Repeat verbatim, and only, the lines of the data below, beginning at the line that contains "ментів та бандитів, платити" and stopping after the line that contains "of Vision, 9(8):786".

--- Records for the task Enclosed Below ---

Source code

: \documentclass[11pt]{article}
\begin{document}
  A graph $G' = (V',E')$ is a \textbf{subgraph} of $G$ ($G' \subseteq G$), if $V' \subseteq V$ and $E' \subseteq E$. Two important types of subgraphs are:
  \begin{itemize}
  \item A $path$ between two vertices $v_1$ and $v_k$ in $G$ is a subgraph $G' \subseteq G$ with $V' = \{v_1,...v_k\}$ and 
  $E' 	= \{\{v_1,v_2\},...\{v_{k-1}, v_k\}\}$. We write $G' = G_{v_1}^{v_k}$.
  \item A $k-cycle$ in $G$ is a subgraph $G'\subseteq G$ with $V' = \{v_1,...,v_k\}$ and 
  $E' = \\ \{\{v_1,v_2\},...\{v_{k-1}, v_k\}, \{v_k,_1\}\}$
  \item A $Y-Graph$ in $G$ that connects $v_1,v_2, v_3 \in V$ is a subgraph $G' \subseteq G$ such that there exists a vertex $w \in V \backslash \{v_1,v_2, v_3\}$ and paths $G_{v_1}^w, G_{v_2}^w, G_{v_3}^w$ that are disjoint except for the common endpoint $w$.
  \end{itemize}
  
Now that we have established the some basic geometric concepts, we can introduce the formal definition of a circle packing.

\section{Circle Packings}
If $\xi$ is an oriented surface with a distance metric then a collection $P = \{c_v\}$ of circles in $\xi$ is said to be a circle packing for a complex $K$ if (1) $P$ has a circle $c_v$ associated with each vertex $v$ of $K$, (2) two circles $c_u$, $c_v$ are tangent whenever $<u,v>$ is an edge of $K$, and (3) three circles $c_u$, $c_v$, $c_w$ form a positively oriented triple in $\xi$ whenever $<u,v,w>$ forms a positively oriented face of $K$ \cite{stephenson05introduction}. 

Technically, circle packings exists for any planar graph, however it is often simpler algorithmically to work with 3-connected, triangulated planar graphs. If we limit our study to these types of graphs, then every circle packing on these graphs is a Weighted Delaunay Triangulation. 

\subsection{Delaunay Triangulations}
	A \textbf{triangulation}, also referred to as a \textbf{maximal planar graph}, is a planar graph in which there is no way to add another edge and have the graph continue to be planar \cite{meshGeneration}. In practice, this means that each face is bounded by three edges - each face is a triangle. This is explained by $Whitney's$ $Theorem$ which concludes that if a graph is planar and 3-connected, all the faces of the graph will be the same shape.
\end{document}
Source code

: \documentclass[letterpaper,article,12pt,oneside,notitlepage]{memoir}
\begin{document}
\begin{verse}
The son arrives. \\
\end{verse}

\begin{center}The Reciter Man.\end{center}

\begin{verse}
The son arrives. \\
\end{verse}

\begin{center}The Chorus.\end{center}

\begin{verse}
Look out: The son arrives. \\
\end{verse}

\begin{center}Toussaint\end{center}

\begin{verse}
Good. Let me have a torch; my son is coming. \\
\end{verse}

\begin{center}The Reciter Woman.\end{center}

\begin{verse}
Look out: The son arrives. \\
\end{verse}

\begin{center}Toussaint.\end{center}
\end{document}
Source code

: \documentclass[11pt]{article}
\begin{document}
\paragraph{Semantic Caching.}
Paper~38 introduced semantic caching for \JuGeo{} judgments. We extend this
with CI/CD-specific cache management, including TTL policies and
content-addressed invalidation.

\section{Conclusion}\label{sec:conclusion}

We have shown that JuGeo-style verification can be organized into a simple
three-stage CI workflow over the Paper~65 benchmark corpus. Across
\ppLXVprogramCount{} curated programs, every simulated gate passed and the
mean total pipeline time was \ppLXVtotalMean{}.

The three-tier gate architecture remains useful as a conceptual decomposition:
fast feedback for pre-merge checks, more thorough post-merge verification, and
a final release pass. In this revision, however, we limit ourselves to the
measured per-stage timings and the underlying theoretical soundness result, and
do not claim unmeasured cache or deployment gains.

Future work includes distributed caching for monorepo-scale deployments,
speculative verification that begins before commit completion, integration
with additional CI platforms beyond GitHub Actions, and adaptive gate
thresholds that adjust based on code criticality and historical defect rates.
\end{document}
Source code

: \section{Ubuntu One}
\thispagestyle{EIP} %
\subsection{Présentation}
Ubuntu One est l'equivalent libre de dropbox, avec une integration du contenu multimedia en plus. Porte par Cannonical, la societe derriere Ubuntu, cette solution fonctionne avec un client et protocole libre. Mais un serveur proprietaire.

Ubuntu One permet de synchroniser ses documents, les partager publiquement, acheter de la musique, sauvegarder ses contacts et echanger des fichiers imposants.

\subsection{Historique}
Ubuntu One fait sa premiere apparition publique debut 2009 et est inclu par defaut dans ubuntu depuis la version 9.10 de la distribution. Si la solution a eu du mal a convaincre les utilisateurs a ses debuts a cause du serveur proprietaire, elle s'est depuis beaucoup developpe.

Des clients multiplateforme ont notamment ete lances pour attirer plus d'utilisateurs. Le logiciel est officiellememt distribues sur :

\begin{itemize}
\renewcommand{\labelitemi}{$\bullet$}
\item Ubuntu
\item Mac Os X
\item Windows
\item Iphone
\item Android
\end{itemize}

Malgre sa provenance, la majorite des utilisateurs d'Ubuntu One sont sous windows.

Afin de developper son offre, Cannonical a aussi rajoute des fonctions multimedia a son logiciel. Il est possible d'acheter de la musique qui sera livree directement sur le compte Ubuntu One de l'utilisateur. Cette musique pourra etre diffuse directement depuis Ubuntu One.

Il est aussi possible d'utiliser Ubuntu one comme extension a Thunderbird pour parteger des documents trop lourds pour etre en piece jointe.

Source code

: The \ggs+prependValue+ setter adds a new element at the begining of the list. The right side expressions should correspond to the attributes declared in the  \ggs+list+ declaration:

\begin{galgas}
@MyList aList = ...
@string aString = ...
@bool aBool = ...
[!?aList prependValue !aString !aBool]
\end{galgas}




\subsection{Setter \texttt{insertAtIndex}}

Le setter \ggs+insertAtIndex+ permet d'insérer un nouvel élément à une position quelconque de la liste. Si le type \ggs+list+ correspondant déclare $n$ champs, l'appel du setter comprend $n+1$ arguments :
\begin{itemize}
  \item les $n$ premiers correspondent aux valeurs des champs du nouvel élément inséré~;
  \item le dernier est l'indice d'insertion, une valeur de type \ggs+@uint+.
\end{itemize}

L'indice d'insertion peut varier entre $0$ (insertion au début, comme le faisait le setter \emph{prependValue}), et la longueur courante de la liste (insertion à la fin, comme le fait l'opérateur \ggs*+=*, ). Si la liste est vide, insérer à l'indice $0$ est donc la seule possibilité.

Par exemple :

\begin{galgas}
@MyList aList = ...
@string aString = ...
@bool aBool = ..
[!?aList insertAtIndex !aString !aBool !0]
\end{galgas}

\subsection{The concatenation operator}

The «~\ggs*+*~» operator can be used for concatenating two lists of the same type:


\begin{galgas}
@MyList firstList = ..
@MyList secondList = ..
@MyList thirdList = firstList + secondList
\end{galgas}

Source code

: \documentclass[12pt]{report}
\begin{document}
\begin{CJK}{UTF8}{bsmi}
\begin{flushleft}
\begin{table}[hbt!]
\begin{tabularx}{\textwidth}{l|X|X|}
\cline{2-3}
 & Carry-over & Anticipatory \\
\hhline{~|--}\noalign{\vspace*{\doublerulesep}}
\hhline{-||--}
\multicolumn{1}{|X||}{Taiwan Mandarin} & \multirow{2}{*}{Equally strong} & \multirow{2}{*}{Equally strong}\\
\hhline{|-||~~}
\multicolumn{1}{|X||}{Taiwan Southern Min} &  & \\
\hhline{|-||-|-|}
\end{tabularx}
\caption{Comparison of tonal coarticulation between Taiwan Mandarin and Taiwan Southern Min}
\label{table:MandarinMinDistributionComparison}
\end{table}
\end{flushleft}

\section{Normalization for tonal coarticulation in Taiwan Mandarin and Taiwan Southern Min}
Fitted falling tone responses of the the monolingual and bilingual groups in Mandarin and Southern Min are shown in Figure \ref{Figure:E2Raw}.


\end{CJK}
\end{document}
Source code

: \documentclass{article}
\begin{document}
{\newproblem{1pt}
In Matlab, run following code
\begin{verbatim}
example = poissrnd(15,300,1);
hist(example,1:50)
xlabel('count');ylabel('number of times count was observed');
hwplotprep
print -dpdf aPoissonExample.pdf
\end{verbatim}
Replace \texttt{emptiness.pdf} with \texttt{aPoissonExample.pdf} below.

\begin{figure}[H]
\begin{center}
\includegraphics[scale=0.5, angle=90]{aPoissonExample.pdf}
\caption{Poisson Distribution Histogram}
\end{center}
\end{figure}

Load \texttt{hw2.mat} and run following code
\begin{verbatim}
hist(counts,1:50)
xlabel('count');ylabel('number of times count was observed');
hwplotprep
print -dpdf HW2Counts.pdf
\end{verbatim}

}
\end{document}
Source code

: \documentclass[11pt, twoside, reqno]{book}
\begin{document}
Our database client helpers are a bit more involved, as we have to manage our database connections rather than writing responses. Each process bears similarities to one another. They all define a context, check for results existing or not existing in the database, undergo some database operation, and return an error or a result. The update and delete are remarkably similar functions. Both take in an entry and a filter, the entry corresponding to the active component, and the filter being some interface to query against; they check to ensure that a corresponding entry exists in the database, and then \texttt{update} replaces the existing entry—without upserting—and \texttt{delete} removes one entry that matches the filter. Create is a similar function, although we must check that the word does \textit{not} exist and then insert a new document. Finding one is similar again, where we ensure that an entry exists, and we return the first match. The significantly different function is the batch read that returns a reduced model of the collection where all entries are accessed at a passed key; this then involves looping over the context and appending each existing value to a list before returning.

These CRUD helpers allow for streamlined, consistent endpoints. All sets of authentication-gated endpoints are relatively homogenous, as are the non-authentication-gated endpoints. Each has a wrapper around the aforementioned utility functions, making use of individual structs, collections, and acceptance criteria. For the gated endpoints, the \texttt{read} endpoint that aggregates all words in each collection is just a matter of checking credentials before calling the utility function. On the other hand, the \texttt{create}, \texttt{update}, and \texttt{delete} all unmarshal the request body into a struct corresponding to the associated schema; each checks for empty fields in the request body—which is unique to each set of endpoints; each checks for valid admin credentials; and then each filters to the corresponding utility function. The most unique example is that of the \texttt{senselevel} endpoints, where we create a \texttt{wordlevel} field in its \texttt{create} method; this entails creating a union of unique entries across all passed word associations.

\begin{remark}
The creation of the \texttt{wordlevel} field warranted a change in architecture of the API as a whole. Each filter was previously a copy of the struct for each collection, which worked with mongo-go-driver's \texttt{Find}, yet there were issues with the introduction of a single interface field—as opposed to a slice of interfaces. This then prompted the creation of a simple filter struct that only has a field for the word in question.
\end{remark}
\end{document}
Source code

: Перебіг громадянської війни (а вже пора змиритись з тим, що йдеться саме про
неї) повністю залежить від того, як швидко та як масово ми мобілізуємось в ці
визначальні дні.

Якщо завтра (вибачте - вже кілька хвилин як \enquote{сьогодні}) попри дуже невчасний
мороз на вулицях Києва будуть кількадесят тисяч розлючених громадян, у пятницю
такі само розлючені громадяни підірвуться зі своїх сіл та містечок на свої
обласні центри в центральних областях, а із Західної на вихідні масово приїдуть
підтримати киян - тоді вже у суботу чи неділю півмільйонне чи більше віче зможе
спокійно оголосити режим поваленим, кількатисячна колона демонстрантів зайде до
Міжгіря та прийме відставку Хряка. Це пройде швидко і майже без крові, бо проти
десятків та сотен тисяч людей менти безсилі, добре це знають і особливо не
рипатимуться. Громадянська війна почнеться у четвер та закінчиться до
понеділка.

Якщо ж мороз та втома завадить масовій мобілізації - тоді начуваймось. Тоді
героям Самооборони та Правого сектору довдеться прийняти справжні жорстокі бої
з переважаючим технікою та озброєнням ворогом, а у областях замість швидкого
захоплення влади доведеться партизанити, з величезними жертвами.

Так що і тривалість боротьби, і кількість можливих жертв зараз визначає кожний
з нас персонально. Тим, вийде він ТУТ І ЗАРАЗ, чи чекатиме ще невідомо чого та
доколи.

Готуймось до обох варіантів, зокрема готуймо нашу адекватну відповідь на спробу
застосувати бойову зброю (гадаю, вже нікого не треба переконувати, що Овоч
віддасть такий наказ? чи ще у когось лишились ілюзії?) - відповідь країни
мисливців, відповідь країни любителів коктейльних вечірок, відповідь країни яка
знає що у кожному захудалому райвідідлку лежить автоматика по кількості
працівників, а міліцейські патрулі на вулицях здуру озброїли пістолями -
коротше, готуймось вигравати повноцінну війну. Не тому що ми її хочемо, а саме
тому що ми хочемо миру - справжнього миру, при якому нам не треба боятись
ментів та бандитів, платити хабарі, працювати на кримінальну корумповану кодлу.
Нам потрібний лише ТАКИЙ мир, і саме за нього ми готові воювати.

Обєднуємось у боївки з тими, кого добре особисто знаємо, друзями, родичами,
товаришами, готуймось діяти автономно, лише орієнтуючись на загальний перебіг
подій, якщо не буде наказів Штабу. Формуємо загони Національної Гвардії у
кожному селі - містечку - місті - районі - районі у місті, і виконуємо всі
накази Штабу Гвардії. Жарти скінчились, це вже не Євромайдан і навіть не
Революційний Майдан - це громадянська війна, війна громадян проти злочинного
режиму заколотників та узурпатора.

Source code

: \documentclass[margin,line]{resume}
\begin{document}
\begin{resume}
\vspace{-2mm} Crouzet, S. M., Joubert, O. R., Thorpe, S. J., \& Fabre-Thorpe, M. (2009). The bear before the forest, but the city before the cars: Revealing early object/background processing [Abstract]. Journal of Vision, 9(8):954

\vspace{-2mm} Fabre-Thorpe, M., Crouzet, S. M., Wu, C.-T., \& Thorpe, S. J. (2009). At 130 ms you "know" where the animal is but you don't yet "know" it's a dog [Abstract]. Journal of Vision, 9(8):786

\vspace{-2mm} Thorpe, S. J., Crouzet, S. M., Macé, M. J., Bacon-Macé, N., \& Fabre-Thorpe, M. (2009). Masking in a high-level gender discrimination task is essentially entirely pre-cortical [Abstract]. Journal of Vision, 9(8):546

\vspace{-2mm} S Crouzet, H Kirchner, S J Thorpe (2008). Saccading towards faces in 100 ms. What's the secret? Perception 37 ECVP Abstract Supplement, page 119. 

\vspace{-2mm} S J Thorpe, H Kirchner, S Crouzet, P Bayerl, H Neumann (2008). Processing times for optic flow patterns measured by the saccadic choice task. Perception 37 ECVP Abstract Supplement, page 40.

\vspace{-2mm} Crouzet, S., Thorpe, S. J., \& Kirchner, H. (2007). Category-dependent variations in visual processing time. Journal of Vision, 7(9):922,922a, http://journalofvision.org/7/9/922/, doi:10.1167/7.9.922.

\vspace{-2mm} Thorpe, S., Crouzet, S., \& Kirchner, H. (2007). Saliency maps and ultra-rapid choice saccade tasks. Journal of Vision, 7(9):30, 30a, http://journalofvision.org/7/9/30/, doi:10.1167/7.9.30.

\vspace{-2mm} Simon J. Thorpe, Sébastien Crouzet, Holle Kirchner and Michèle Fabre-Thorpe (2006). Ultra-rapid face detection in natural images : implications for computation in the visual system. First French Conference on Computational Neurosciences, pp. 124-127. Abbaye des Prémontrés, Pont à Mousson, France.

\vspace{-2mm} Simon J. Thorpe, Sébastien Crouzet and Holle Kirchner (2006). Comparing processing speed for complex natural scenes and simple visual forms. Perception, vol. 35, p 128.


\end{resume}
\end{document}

--- End of Enclosed Records for the task ---

Response box:
ментів та бандитів, платити хабарі, працювати на кримінальну корумповану кодлу.
Нам потрібний лише ТАКИЙ мир, і саме за нього ми готові воювати.

Обєднуємось у боївки з тими, кого добре особисто знаємо, друзями, родичами,
товаришами, готуймось діяти автономно, лише орієнтуючись на загальний перебіг
подій, якщо не буде наказів Штабу. Формуємо загони Національної Гвардії у
кожному селі - містечку - місті - районі - районі у місті, і виконуємо всі
накази Штабу Гвардії. Жарти скінчились, це вже не Євромайдан і навіть не
Революційний Майдан - це громадянська війна, війна громадян проти злочинного
режиму заколотників та узурпатора.

Source code

: \documentclass[margin,line]{resume}
\begin{document}
\begin{resume}
\vspace{-2mm} Crouzet, S. M., Joubert, O. R., Thorpe, S. J., \& Fabre-Thorpe, M. (2009). The bear before the forest, but the city before the cars: Revealing early object/background processing [Abstract]. Journal of Vision, 9(8):954

\vspace{-2mm} Fabre-Thorpe, M., Crouzet, S. M., Wu, C.-T., \& Thorpe, S. J. (2009). At 130 ms you "know" where the animal is but you don't yet "know" it's a dog [Abstract]. Journal of Vision, 9(8):786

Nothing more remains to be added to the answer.